No banco de trás, o pequeno menino admirava a paisagem borrada através do vidro lateral. Deixou-se fascinar pela beleza das cores, ora vermelhas, ora roxas. Embalado pelo balanço do carro, dormiu. Sonhou. E no seu sonho viu um homem mais velho. Jamais tinha visto aquela barba, aquele cabelo. Mas havia algo nele que lhe era familiar. Como se pode sonhar com a vida de outra pessoa? Foi quando percebeu que sonhava com o próprio futuro. Estava em casa, sozinho, pensando justamente em tudo que tinha se passado na sua vida, desde o dia em que adormecera naquele banco de trás. Suas conquistas, suas paixões, suas manias. Pensou nas coisas que fez e nas que deixou de fazer; e dessas se arrependeu mais ainda. Pensou que se pudesse acordar novamente naquele banco de trás, mudaria sua história. Aquela era a idade de descobrir a importância e o significado das palavras. Evitaria, a todo custo, uma em especial. Uma palavra melindrosa, muitas vezes tomada como suave, mas que revela-se sufocante. Palavrinha tão insuportavelmente sem sentido que, quando proferida, nega a sua própria essência. Como podem apenas 8 letras ser responsáveis por tantos desencontros? Pensou nas vidas que não viveria por causa daquela maldita palavra. Percebeu que as coisas não ditas doíam sempre mais. Decidiu dizer o que houvesse a ser dito. A verdade? Sempre. Um elogio? Agora, por favor. Só a possibilidade de provocar um sorriso em outra pessoa já valeria a pena. Palavras podem ser doações. E ele doaria, deixando a cargo das outras pessoas fazerem com aquilo o que bem entendessem. Um solavanco no carro o trouxe de volta. Olhou para o pai, dirigindo calado. Tinha novamente a vida inteira pela frente. Não, não se renderia àquela palavra. Melhor: usaria todas as outras como armas para acabar com ela.
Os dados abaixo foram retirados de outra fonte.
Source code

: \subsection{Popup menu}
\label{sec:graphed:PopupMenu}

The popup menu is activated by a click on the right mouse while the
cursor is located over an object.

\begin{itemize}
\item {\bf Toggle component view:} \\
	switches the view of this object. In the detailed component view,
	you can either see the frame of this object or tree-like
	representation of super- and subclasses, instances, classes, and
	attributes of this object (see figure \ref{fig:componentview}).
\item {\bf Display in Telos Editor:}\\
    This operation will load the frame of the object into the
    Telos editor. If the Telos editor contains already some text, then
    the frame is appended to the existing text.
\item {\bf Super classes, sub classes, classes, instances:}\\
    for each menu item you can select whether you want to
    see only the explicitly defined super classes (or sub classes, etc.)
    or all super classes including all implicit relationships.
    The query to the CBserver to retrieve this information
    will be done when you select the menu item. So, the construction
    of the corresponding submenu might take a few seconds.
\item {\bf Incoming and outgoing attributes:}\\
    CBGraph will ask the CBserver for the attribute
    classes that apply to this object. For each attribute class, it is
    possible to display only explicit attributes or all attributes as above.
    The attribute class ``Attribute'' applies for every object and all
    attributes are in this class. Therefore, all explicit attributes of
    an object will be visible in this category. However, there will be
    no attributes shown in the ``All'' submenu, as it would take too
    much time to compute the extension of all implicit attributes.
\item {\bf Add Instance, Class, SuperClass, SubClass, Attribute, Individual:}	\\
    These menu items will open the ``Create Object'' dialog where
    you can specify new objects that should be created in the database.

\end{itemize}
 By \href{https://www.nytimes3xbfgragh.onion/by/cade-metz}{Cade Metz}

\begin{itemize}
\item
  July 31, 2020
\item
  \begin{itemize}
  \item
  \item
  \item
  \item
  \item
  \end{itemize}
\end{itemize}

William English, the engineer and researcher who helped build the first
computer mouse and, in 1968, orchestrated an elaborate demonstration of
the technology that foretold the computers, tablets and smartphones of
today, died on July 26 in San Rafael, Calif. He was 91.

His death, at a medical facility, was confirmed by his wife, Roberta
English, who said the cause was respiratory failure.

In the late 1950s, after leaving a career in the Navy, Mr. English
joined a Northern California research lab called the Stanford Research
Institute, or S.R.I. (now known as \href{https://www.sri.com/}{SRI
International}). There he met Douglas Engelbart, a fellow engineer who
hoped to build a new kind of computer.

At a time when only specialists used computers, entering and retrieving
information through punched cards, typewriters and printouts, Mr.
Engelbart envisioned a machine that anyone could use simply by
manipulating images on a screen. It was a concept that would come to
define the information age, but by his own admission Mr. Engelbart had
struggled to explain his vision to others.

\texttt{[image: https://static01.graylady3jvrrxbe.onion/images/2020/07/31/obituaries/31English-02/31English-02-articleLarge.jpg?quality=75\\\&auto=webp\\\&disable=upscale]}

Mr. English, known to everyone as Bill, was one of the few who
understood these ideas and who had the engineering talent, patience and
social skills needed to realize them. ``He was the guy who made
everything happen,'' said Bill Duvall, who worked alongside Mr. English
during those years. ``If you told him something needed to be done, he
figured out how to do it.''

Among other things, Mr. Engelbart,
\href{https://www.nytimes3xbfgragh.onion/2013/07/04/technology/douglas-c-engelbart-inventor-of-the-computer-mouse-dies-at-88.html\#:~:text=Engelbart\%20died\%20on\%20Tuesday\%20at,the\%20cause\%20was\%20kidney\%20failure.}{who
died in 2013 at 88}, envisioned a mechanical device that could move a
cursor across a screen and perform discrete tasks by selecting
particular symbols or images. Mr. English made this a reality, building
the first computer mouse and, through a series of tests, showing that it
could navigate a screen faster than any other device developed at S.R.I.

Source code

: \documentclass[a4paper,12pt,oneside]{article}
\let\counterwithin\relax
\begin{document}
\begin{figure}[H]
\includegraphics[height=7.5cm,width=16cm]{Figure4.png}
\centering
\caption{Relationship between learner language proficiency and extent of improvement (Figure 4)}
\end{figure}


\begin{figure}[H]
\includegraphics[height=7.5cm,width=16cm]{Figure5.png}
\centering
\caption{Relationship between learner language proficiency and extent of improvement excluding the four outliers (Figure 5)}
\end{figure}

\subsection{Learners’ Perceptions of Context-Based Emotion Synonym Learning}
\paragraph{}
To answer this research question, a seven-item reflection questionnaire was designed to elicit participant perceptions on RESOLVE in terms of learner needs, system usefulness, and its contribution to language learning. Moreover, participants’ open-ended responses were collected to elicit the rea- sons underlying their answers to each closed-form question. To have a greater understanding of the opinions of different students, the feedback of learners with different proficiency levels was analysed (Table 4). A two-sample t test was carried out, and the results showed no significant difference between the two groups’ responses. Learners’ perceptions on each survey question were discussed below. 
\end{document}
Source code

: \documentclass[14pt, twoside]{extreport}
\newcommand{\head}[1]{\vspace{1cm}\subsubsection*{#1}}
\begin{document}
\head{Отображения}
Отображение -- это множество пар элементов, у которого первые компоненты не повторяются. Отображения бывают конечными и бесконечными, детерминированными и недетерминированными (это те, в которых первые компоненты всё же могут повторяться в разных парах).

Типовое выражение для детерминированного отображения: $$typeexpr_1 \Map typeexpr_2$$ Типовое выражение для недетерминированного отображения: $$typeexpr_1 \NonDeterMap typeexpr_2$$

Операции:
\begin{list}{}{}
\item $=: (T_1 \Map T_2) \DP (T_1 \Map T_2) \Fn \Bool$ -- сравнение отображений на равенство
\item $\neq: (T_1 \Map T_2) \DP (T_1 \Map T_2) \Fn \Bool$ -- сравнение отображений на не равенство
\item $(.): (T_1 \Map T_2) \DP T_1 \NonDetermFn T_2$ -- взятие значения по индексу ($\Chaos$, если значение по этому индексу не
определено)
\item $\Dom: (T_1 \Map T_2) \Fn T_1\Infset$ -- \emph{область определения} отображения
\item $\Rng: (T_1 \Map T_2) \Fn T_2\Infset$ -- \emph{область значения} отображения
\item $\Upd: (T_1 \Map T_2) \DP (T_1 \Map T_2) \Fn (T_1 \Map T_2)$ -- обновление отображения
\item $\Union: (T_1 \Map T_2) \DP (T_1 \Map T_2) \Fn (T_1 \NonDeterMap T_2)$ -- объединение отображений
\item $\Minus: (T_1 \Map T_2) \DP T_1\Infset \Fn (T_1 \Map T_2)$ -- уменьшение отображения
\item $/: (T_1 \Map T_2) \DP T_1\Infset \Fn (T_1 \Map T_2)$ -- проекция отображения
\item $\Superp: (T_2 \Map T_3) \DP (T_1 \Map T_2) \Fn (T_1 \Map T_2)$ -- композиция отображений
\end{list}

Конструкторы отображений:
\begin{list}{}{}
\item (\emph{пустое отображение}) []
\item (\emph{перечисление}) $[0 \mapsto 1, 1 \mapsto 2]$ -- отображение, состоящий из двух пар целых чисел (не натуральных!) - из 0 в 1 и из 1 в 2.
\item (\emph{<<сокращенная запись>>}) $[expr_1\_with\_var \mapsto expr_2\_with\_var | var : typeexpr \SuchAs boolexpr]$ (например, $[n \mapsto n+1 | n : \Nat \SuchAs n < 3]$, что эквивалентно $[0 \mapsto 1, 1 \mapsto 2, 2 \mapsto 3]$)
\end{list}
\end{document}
- Pai, falta muito pra acabar?

- Pra acabar o que, filho?

- O silêncio.

quinta-feira, 15 de abril de 2010

De prato principal, pediu apenas uma palavra.

O sujeito se alimentava de palavras. Precisava, para viver. Achava beleza em cada uma delas: as delicadas, as grandes, as fortes, as tímidas. Ria-se com palíndromos, adorava as cacofonias, brincava de neologismos. Usava algumas com sabedoria, distribuía outras tantas sem se comprometer a criar estilo ou mesmo fazer sentido. E sempre, sempre guardava aquelas para momentos de escassez. Certo dia, como o menino que perde o interesse pelas suas bolinhas de gude, parou de ver sentido em enfileirar as letras. Enfadou-se tanto que resolveu jogar fora sua coleção e, sem olhar para trás, concentrou-se apenas em imagens. Durante um bom tempo, silêncio e abstração lhe deram uma falsa sensação de felicidade. Numa manhã qualquer, escondido atrás de uma imensa parede de ilusões, vermelhas, percebeu o volumoso dicionário. Olhou desconfiado para o velho amigo - coletivo de possibilidades - e passeou pelas páginas repletas de deja vus. Eram tantas palavras que não conseguia decidir. Sensação corriqueira, típica de quem se depara com um cardápio muito extenso. Já estava quase perdendo novamente o interesse quando, de súbito, uma opção lhe chamou atenção. Não era, nem de longe, a mais bonita, ou a mais pedida. Mesmo assim, ficou horas fitando insaciavelmente aquela suculenta palavra. Só ela despertava seu interesse. Só ela importava, no meio de tantas, inclusive destas. Se houvesse por ali um garçom, com a voz rouca e seu dedo tímido apontando para o menu, pediria aquilo que lhe causara tanta fome: reciprocidade.